Happy trails: Mark Honigsbaum, writing in the Observer, goes in search of happiness:
The biggest puzzle of all, however, is why, given their wealth, the leading Western democracies aren't happier. After all, income levels in Europe and North America have risen steadily since the Seventies, yet satisfaction levels have hardly improved at all, and in the US they have actually fallen. Indeed, many psychologists argue that if the incidence of depressive illnesses is a guide (three to 10 times higher today than in 1950), then misery and angst are on the rise.

According to Andrew Oswald, an economist at Warwick University, one explanation is that under capitalism we spend too much time looking over our shoulders at the Joneses. The other - more compelling - theory is that because of higher educational expectations and the onus on achievement, more and more of us are tortured by our failure to live up to the aspirations of youth.
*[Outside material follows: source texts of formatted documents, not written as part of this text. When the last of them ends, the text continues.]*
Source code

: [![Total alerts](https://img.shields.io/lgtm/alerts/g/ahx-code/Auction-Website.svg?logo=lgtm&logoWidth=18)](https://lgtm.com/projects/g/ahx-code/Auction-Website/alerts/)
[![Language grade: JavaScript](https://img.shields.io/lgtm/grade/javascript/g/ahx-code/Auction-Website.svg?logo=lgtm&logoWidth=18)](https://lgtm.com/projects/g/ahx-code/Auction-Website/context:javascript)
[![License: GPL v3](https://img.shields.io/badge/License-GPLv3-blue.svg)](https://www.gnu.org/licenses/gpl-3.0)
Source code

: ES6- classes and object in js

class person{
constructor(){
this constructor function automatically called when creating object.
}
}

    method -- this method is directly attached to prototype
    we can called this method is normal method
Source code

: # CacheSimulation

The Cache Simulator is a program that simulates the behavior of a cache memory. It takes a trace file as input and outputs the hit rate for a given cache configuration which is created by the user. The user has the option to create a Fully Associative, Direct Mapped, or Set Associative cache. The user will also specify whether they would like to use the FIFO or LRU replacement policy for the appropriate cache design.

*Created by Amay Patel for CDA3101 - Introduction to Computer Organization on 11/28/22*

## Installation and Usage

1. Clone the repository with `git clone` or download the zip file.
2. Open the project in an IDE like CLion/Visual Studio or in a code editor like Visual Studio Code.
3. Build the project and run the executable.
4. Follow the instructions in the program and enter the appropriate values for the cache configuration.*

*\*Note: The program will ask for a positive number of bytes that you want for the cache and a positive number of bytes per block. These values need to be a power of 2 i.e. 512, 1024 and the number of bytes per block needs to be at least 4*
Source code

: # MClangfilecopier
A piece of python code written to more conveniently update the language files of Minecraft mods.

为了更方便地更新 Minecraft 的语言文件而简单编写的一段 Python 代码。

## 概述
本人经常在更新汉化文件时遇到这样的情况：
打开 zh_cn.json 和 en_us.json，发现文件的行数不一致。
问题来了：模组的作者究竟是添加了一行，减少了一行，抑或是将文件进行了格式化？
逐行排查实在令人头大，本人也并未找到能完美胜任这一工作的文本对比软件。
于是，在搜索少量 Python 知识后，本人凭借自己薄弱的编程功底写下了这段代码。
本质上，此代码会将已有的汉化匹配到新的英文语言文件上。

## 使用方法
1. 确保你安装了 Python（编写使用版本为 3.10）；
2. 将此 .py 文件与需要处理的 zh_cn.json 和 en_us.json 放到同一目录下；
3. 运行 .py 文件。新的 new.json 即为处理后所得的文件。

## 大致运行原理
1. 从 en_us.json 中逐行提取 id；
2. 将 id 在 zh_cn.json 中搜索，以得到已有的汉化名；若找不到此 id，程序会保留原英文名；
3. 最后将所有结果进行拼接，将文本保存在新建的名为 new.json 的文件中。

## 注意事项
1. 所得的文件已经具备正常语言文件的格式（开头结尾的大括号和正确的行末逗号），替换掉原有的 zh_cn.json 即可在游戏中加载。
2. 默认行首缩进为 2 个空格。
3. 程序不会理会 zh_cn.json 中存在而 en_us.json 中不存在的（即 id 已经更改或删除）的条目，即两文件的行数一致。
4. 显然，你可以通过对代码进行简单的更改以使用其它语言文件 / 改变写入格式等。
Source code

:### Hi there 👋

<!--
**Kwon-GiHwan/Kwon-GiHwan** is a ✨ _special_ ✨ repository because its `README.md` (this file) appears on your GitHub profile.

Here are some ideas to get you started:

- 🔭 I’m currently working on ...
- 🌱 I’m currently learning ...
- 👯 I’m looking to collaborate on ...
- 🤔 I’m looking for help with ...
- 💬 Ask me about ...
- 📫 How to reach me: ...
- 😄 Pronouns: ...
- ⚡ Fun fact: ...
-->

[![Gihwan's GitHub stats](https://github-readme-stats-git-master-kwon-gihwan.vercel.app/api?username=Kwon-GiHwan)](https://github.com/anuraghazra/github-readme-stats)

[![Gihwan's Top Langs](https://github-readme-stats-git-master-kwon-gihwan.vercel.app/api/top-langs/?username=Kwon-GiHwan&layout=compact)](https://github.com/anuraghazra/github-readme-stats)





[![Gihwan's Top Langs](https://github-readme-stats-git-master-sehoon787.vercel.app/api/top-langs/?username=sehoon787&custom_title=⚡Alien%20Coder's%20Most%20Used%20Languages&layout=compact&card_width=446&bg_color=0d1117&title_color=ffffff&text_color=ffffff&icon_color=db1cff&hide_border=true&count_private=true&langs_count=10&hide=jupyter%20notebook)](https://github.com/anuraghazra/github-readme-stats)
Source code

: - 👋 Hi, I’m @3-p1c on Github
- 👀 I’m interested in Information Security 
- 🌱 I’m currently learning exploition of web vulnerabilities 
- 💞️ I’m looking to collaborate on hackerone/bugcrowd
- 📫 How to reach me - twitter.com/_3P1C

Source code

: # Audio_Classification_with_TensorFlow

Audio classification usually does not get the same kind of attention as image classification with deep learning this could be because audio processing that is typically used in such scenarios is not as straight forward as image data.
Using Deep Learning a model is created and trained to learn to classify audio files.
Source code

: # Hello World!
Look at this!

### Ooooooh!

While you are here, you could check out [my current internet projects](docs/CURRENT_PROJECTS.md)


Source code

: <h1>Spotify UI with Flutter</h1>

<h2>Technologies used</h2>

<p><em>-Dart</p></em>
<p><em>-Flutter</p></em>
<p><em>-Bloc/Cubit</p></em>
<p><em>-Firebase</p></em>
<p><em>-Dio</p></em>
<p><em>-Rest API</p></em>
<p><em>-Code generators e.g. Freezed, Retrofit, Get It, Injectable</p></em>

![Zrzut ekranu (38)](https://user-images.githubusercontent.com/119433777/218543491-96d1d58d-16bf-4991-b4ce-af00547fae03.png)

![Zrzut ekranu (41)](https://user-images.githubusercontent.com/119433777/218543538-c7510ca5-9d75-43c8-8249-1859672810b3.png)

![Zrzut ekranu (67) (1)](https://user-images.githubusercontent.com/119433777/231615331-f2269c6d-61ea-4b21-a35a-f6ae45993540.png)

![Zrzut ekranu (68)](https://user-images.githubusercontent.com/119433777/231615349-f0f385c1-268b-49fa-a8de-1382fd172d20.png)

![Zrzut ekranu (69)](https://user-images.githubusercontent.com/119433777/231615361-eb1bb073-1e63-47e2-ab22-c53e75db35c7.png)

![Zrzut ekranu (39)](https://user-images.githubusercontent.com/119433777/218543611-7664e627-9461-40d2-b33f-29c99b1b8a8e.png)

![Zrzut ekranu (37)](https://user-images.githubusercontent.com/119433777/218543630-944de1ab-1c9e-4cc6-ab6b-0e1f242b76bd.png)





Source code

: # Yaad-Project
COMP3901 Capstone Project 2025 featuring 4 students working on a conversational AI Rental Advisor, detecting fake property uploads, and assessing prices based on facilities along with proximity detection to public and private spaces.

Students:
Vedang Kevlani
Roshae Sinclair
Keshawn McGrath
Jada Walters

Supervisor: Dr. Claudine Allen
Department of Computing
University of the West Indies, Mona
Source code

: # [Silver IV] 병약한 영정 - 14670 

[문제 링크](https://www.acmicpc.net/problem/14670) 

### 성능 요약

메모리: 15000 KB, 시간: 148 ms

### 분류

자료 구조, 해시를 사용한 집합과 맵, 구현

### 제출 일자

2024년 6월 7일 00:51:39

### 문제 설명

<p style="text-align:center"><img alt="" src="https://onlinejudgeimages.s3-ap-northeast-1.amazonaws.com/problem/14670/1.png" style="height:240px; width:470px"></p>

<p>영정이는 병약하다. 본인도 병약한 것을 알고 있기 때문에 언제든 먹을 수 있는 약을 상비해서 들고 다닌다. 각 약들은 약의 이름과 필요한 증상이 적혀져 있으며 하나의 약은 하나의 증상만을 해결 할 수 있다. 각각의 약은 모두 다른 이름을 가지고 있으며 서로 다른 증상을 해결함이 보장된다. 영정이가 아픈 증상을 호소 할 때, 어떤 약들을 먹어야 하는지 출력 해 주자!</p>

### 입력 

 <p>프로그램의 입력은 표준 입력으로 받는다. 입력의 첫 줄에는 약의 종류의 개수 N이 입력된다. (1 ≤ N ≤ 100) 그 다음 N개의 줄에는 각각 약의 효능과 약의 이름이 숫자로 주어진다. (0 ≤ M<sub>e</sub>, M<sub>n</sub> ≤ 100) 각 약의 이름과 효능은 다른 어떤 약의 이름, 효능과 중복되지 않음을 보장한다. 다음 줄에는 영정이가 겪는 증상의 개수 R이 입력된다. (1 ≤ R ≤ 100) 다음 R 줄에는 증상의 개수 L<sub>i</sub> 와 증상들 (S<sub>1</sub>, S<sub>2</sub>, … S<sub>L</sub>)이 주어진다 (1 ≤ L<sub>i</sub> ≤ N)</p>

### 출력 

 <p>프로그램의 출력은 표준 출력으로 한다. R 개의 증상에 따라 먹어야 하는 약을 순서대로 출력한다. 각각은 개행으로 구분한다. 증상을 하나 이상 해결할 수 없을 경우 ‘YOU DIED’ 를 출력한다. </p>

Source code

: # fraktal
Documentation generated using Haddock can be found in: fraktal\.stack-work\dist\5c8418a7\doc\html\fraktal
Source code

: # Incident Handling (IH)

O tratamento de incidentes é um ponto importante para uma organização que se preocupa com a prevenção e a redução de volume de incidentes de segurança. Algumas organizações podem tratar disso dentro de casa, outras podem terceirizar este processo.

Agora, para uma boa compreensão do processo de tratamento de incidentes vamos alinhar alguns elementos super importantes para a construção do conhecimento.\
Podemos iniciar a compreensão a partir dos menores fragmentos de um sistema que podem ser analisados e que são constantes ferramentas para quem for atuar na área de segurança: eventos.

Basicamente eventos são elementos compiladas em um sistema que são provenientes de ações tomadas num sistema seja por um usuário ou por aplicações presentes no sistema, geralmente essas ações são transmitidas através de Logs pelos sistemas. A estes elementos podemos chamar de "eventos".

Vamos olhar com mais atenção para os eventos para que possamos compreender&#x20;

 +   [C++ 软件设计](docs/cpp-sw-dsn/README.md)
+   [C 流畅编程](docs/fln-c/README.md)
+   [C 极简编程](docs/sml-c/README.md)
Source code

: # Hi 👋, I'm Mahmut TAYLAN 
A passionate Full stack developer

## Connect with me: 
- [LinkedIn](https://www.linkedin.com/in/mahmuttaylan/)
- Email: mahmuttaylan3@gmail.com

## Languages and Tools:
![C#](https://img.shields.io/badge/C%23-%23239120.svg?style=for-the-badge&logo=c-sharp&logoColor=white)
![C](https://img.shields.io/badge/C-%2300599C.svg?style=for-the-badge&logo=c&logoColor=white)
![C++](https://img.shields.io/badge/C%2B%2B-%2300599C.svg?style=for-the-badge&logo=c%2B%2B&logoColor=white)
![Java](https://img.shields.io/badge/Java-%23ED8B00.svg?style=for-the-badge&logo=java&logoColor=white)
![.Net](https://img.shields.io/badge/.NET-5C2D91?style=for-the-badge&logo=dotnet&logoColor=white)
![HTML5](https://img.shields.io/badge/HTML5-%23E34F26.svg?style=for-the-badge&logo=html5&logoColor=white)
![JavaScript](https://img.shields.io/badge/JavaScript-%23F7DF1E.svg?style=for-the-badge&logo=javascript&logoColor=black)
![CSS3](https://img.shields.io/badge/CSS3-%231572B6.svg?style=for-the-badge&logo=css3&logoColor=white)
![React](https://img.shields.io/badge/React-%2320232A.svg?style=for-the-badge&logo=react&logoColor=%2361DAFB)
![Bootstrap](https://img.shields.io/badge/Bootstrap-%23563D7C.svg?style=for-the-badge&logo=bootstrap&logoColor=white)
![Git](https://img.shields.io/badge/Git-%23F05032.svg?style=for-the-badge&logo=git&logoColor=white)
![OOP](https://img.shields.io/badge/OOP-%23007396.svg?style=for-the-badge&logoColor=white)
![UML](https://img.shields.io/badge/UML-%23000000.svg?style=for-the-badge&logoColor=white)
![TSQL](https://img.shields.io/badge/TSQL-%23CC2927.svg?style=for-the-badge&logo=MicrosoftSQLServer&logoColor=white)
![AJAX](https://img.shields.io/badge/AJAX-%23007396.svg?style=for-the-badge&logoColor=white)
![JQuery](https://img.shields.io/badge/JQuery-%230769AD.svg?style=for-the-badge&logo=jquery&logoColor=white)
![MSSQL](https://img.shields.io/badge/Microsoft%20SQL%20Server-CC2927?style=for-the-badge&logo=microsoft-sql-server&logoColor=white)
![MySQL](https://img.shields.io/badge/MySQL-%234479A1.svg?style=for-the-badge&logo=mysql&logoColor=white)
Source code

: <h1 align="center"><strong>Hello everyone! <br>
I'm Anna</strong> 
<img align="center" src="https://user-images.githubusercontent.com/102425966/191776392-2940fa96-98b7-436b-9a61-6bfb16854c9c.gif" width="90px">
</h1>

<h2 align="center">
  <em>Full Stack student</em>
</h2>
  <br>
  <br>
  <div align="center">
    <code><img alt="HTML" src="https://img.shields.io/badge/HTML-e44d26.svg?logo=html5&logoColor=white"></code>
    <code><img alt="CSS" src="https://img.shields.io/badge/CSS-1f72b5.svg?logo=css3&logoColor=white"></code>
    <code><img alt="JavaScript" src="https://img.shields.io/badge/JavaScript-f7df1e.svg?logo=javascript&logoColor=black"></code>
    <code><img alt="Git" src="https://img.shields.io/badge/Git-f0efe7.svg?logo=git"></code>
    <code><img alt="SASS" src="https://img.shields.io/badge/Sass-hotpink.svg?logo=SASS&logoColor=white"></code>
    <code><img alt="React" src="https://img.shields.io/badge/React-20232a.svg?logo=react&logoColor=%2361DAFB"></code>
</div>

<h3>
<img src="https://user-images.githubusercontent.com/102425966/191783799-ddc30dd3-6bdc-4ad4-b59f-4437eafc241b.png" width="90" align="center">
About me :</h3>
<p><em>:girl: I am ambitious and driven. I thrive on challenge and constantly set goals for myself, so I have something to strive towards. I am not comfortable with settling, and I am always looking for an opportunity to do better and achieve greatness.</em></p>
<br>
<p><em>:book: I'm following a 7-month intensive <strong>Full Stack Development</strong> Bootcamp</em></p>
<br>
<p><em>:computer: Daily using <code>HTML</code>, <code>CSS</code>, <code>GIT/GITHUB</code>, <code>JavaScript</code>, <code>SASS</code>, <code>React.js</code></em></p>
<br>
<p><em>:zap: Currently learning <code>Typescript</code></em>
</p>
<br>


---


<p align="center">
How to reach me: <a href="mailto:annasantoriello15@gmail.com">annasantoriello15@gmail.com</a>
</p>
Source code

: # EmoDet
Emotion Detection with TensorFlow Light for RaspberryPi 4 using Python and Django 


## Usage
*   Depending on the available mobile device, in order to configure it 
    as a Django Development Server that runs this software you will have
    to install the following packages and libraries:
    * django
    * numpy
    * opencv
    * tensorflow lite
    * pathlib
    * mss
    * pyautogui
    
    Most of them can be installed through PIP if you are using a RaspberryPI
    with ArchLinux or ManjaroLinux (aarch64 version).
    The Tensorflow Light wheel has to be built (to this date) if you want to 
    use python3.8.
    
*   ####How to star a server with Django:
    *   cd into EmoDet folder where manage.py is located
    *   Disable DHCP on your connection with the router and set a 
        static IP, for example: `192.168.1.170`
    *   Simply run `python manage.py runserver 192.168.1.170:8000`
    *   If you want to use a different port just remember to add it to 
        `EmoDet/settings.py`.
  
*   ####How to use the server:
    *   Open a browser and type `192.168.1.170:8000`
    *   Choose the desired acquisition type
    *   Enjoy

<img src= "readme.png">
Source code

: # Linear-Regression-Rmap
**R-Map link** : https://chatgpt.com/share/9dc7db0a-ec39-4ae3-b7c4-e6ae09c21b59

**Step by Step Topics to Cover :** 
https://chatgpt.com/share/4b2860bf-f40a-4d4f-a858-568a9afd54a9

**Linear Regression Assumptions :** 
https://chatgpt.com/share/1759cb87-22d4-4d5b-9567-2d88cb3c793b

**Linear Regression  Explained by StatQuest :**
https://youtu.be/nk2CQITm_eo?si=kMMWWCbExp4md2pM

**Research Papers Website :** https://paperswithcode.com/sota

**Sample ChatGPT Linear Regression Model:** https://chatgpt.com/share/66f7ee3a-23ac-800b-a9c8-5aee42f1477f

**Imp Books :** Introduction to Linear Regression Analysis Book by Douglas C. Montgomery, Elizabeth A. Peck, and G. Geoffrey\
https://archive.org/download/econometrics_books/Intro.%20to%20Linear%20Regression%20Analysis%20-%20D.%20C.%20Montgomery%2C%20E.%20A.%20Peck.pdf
'People start out in life pretty certain that they're going to end up like David Beckham or win the Nobel Prize,' says Oswald. 'Then, after a few years, they discover it's quite tough out there - not just in their careers, but in life. Unsurprisingly, their happiness drops.' The good news is that the downer doesn't last. According to Oswald, if you trace the trajectory of most peoples' happiness over time it resembles a J-curve. People typically record high satisfaction levels in their early twenties. These then fall steadily towards middle age, before troughing at around 42. Most of us then grow steadily happier as we get older, with those in their sixties expressing the highest satisfaction levels of all - as long, that is, as they stay healthy.
Goo from the other side: The ever-fascinating Cabinet magazine geeks out on ectoplasm:
The word ectoplasm, from the Greek ektos, "outside," and plasma, "something that can be formed or molded,"... is defined as "a viscous substance ... from which spirits make themselves visible forms... alive, sensitive to touch and light... cold to the touch, slightly luminous and having a characteristic smell...." In the 1920s, a French doctor who conducted numerous experiments expanded on the characteristics of the stuff: "The color white is the most frequent.... On touch ... it can seem soft and a bit elastic when it spreads; hard, knotty or fibrous when it forms strings.... Sometimes it gives the sensation of a spider's web fluttering over the observers' hand.... The substance is mobile. At one moment it evolves slowly, rises, falls, wanders over the medium, her shoulders, her breast, her knees, with a creeping motion that recalls that of a reptile..." The same witness warned, "Any touch will resonate painfully on [the medium]. If the touch is ever so slightly harsh or prolonged, the medium evinces pain compared to that which a shock to the quick would produce."5 After making its appearance, ectoplasm was re-absorbed into the medium's body—unless it was rudely captured, as in the case of Helen Duncan.